La perte de notre côté a été considérable : nous avons eu 1 100 tués et 3 000 blessés. Le duc de Montebello a eu la cuisse emportée par un boulet, le 22, sur les six heures du soir. L’amputation a été faite, et sa vie est hors de danger. Au premier moment on le crut mort; transporté sur un brancard auprès de l’Empereur, ses adieux furent touchants. Au milieu des sollicitudes de cette journée, l’Empereur se livra à la tendre amitié qu’il porte depuis tant d’années à ce brave compagnon d’armes. Quelques larmes coulèrent de ses yeux, et, se tournant vers ceux qui l’environnaient : « Il fallait, dit-il, que dans cette journée mon coeur fût frappé par un coup aussi sensible, pour que je pusse m’abandonner à d’autres soins qu’à ceux de mon armée. » Le duc de Montebello avait perdu connaissance; la présence de l’Empereur le fit revenir; il se jeta à son cou en lui disant : « Dans une heure vous aurez perdu celui qui meurt avec la gloire et la conviction d’avoir été et d’être votre meilleur ami. »

Le général de division Saint-Hilaire a été blessé; c’est un des généraux les plus distingués de la France.

Le général Durosnel, aide de camp de l’Empereur, a été enlevé par un boulet, en portant un ordre.

Le soldat a montré un sang-froid et une intrépidité qui n’appartiennent qu’à des Français.

Les eaux du Danube croissant toujours, les ponts n’ont pu être rétablis pendant la nuit. L’Empereur a fait repasser, le 23 , à l’armée le petit bras de la rive gauche, et a fait prendre position dans l’île d’In-der-Lobau , en gardant les têtes de pont.

On travaille à rétablir les ponts. On n’entreprendra rien qu’ils ne soient à l’abri des accidents des eaux et même de tout ce que l’on pourrait tenter contre eux. L’élévation du fleuve et la rapidité du courant obligent à des travaux considérables et à de grandes précautions.

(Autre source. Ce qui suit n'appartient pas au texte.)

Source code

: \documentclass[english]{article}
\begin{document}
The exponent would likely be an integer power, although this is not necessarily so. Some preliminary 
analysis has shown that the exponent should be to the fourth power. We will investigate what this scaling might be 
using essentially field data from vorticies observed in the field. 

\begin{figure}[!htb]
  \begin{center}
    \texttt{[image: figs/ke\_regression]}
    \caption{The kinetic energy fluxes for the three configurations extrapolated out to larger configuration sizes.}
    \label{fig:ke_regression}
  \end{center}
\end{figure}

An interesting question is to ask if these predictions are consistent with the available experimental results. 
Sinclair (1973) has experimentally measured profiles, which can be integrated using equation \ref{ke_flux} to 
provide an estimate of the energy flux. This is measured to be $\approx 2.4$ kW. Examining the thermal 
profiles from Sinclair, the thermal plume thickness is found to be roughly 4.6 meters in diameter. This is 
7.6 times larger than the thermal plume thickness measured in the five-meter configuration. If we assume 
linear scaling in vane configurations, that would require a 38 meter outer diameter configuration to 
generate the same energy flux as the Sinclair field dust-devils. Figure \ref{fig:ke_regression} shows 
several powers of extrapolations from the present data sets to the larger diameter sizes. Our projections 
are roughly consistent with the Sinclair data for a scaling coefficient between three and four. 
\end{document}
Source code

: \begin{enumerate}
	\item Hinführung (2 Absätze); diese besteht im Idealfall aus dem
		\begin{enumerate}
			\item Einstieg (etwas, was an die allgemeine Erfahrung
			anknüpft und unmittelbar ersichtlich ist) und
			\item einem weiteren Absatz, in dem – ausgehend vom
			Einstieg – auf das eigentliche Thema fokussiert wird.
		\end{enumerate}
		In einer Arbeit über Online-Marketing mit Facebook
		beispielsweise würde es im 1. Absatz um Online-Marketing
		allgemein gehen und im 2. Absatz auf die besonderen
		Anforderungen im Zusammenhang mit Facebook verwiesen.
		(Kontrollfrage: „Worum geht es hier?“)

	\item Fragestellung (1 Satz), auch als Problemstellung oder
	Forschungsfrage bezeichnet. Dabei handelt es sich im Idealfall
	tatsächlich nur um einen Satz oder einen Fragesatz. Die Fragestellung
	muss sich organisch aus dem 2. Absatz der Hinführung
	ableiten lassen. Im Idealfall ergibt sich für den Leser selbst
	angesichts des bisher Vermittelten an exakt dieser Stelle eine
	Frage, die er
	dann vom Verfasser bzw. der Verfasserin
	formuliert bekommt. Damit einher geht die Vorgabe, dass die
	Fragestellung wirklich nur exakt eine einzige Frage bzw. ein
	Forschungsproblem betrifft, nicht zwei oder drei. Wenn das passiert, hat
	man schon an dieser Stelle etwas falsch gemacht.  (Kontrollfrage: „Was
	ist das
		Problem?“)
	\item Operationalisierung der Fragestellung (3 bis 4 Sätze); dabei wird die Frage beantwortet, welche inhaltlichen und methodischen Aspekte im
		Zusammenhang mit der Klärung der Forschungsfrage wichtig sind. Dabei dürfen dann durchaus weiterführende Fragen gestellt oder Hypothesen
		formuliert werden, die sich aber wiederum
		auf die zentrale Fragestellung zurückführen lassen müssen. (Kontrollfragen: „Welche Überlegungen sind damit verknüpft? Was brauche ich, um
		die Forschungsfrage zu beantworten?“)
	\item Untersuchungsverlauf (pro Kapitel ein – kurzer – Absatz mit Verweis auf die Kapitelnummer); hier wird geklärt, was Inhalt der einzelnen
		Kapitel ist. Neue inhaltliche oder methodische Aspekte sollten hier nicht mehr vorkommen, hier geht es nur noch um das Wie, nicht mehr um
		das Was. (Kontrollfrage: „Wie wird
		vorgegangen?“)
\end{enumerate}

Lorsque, le 23 au matin, on fit connaitre à l’armée que l’Empereur avait ordonné qu’elle repassât dans la grande île, l’étonnement de ces braves fut extrême. Vainqueurs dans les deux journées, ils croyaient que le reste de l’armée allait les rejoindre; et , quand on leur dit que les grandes eaux, ayant rompu les ponts et augmentant sans cesse, rendaient le renouvellement des munitions et des vivres impossible, et que tout mouvement en avant serait insensé, on eut de la peine à les persuader.

C’est un malheur très-grand et tout à fait imprévu que des ponts formés des plus grands bateaux du Danube, amarrés par de doubles ancres et par des cinquenelles, aient été enlevés; mais c’est un grand bonheur que l’Empereur ne l’ait pas appris deux heures plus tard : l’armée poursuivant l’ennemi aurait épuisé ses munitions et se serait trouvée sans moyen de les renouveler.

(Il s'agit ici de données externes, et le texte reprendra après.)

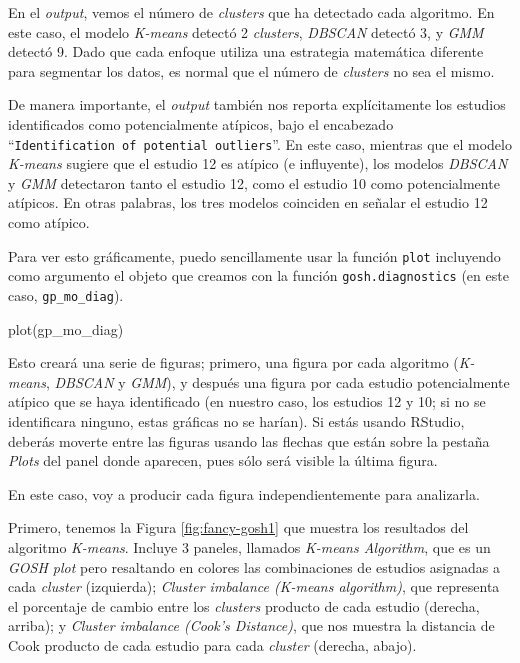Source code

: \documentclass[
  bookmarksnumbered]{article}
\newenvironment{Shaded}{\begin{snugshade}}{\end{snugshade}}
\newcommand{\FunctionTok}[1]{\textcolor[rgb]{0.39,0.29,0.61}{#1}}
\newcommand{\NormalTok}[1]{\textcolor[rgb]{0.12,0.11,0.11}{#1}}
\begin{document}
En el \emph{output}, vemos el número de \emph{clusters} que ha detectado cada algoritmo. En este caso, el modelo \emph{K-means} detectó 2 \emph{clusters}, \emph{DBSCAN} detectó 3, y \emph{GMM} detectó 9. Dado que cada enfoque utiliza una estrategia matemática diferente para segmentar los datos, es normal que el número de \emph{clusters} no sea el mismo.

De manera importante, el \emph{output} también nos reporta explícitamente los estudios identificados como potencialmente atípicos, bajo el encabezado ``\texttt{Identification\ of\ potential\ outliers}''. En este caso, mientras que el modelo \emph{K-means} sugiere que el estudio 12 es atípico (e influyente), los modelos \emph{DBSCAN} y \emph{GMM} detectaron tanto el estudio 12, como el estudio 10 como potencialmente atípicos. En otras palabras, los tres modelos coinciden en señalar el estudio 12 como atípico.

Para ver esto gráficamente, puedo sencillamente usar la función \texttt{plot} incluyendo como argumento el objeto que creamos con la función \texttt{gosh.diagnostics} (en este caso, \texttt{gp\_mo\_diag}).

\begin{Shaded}
\begin{Highlighting}[]
\FunctionTok{plot}\NormalTok{(gp\_mo\_diag)}
\end{Highlighting}
\end{Shaded}

Esto creará una serie de figuras; primero, una figura por cada algoritmo (\emph{K-means}, \emph{DBSCAN} y \emph{GMM}), y después una figura por cada estudio potencialmente atípico que se haya identificado (en nuestro caso, los estudios 12 y 10; si no se identificara ninguno, estas gráficas no se harían). Si estás usando RStudio, deberás moverte entre las figuras usando las flechas que están sobre la pestaña \emph{Plots} del panel donde aparecen, pues sólo será visible la última figura.

En este caso, voy a producir cada figura independientemente para analizarla.

Primero, tenemos la Figura \ref{fig:fancy-gosh1} que muestra los resultados del algoritmo \emph{K-means}. Incluye 3 paneles, llamados \emph{K-means Algorithm}, que es un \emph{GOSH plot} pero resaltando en colores las combinaciones de estudios asignadas a cada \emph{cluster} (izquierda); \emph{Cluster imbalance (K-means algorithm)}, que representa el porcentaje de cambio entre los \emph{clusters} producto de cada estudio (derecha, arriba); y \emph{Cluster imbalance (Cook's Distance)}, que nos muestra la distancia de Cook producto de cada estudio para cada \emph{cluster} (derecha, abajo).
\end{document}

Le 23, on a fait passer une grande quantité de vivres au camp d’ln-der-Lobau.

La bataille d’Essling, dont il sera fait une relation plus détaillée, qui fera connaître les braves qui se sont distingués, sera aux yeux de la postérité un nouveau monument de la gloire, et de l’inébranlable fermeté de l’armée française.

Les maréchaux ducs de Montebello et de Rivoli ont montré dans cette journée toute la force de leur caractère militaire.

L’Empereur a donné le commandement du IIe corps au comte Oudinot, général éprouvé dans cent combats, où il a montré autant d’intrépidité que de savoir.